Work to complete:
Report each line from the data below that holds the word "samudāyin".

Information:
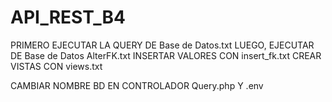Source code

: # API_REST_B4
PRIMERO EJECUTAR LA QUERY DE Base de Datos.txt
LUEGO, EJECUTAR DE Base de Datos AlterFK.txt
INSERTAR VALORES CON insert_fk.txt
CREAR VISTAS CON views.txt

CAMBIAR NOMBRE BD EN CONTROLADOR Query.php Y .env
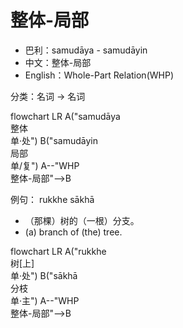 # 整体-局部
* 巴利：samudāya - samudāyin
* 中文：整体-局部
* English：Whole-Part Relation(WHP)

分类：名词 → 名词

<div class="mermaid">
flowchart LR
A("samudāya<br>整体<br>单·处")
B("samudāyin<br>局部<br>单/复")
A--"WHP<br>整体-局部"-->B
</div>

例句：
rukkhe sākhā 
- （那棵）树的（一根）分支。
- (a) branch of (the) tree.

<div class="mermaid">
flowchart LR
A("rukkhe<br>树[上]<br>单·处")
B("sākhā<br>分枝<br>单·主")
A--"WHP<br>整体-局部"-->B
</div>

Answer to the exercise:
* 巴利：samudāya - samudāyin
B("samudāyin<br>局部<br>单/复")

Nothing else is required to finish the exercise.